PROMPT
Where a line below has the string "youtu" in it, include it in the count, and give that count alone.

LISTED RECORDS

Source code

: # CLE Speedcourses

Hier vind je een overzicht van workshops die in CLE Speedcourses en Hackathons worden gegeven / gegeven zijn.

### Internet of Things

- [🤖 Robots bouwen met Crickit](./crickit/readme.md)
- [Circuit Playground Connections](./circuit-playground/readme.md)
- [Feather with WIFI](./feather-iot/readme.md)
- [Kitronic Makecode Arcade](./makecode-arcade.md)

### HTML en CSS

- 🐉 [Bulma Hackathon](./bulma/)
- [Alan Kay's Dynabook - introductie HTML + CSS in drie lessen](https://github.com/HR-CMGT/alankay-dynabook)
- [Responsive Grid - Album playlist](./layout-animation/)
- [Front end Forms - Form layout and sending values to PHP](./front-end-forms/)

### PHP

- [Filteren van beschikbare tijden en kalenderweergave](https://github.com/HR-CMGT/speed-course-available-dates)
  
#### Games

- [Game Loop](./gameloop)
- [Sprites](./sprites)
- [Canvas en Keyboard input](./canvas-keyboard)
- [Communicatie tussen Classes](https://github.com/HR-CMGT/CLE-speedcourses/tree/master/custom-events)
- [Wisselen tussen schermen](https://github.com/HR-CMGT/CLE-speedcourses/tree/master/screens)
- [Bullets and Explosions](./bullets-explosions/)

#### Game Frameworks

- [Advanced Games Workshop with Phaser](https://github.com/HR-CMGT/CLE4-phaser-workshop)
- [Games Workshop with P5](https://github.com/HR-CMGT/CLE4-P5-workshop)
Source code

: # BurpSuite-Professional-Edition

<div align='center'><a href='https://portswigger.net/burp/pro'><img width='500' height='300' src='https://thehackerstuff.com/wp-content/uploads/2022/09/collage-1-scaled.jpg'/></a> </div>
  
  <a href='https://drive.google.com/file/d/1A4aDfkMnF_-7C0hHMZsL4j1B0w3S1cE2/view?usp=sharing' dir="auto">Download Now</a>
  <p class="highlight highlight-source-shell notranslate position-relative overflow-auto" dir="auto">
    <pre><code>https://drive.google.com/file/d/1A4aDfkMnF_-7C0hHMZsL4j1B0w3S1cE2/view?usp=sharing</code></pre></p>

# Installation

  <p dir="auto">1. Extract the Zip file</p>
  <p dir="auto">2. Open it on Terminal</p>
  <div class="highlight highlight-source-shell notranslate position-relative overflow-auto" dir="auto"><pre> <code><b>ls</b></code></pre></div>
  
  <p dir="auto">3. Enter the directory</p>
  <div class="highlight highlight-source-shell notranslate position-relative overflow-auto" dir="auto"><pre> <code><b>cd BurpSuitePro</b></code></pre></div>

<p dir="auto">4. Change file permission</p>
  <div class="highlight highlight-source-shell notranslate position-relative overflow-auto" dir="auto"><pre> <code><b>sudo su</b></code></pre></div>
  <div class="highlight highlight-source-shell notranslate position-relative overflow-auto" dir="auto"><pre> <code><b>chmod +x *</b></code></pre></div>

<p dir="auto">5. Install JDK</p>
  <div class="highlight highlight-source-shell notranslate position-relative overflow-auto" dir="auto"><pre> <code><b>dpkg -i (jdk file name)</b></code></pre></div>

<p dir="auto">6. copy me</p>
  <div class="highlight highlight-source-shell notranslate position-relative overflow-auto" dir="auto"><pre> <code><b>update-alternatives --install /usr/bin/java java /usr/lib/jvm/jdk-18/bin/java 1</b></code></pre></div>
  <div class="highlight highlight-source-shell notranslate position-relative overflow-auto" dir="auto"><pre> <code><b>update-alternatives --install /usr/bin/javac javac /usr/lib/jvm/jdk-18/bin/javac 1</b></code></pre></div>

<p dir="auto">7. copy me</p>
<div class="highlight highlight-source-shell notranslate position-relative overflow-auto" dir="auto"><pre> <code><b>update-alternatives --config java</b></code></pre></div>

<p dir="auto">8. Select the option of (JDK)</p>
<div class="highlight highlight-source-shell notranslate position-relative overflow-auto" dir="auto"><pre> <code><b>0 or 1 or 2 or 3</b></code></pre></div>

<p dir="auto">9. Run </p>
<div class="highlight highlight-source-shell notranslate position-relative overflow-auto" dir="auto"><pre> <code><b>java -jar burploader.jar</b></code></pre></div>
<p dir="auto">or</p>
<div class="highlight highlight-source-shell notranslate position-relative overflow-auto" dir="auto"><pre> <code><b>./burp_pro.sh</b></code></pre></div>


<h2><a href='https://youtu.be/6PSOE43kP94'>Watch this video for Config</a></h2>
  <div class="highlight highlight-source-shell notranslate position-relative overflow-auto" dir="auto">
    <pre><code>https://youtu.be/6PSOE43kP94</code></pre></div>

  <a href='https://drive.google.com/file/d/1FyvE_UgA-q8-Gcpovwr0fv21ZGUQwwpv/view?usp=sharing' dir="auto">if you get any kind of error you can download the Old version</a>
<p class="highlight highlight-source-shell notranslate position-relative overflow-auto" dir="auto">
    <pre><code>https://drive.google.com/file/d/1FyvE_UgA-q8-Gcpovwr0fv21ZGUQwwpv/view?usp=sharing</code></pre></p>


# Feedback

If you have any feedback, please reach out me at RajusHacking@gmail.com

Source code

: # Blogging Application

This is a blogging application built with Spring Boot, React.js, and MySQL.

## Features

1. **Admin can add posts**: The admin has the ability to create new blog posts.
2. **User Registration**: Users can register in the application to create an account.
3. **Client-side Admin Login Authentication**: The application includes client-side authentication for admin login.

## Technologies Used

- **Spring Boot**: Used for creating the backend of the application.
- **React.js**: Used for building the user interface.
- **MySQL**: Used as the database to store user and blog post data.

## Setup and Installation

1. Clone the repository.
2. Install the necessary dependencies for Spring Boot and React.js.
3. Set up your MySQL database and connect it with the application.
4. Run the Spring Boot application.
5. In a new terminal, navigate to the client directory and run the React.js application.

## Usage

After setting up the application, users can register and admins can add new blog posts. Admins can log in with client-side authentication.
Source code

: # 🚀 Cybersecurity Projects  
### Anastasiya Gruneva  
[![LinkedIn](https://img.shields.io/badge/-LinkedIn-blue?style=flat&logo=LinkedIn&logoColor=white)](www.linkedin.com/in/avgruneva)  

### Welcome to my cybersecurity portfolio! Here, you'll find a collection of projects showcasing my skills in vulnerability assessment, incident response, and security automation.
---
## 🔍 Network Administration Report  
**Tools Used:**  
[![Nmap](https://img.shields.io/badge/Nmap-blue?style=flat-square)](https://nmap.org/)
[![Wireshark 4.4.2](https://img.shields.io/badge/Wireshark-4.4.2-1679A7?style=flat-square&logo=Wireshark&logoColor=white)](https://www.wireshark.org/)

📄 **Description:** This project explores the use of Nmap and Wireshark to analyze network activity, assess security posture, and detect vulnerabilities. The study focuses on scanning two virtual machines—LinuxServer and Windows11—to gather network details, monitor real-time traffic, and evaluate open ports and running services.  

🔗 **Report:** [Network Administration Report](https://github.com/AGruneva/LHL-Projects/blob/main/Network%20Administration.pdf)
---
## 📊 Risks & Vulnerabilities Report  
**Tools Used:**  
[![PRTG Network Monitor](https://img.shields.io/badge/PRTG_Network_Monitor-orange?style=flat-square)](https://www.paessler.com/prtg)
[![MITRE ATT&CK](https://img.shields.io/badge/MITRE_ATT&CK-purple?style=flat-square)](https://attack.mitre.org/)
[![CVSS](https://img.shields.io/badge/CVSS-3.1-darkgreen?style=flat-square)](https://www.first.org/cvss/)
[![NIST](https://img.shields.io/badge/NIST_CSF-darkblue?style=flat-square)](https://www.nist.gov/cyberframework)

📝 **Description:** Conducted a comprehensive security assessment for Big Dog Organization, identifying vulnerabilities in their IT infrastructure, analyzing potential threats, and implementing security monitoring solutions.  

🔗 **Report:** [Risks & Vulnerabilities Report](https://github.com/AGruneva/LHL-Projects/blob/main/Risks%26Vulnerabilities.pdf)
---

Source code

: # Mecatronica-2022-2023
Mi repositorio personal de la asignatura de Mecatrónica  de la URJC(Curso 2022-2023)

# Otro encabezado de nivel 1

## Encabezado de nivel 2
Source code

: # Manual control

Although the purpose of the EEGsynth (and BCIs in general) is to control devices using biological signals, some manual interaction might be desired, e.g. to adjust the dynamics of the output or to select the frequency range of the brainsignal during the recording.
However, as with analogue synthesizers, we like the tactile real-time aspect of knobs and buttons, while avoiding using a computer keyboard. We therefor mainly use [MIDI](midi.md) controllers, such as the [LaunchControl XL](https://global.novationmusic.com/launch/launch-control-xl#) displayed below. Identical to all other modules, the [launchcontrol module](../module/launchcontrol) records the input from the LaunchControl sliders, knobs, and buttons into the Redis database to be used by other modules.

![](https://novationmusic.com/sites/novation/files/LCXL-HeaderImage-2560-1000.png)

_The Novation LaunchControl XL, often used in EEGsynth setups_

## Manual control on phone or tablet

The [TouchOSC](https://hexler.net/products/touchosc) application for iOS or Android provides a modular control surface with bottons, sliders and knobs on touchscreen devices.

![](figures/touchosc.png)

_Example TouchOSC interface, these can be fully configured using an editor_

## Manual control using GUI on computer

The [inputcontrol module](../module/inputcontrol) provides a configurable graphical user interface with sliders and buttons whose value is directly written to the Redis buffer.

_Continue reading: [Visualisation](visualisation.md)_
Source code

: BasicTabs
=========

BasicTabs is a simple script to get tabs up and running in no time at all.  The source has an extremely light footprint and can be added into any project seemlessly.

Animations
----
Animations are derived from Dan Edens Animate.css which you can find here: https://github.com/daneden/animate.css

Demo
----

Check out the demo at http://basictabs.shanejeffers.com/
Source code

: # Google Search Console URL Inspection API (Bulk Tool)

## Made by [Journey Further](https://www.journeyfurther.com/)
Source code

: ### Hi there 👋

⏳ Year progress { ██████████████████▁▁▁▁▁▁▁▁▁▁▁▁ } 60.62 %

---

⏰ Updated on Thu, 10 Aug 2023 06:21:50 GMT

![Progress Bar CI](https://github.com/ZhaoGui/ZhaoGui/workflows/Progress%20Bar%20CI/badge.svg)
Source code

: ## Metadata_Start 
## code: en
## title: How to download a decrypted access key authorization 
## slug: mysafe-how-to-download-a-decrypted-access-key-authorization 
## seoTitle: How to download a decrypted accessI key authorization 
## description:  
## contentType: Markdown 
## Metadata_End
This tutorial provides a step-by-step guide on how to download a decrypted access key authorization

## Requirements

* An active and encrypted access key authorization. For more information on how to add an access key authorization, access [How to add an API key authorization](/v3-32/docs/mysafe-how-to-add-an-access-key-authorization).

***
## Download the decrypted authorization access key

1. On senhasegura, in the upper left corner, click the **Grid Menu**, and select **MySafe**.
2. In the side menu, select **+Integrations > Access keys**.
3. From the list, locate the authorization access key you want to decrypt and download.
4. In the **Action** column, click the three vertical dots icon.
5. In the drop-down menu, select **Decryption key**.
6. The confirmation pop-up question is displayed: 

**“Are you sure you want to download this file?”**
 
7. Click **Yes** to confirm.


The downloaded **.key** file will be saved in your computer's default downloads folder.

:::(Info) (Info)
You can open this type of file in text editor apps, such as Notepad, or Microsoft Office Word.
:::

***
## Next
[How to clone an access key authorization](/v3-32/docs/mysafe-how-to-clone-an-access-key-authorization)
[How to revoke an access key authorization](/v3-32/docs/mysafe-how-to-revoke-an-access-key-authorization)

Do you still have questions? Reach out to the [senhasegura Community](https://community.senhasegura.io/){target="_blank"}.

SOLUTION TO THIS TASK
2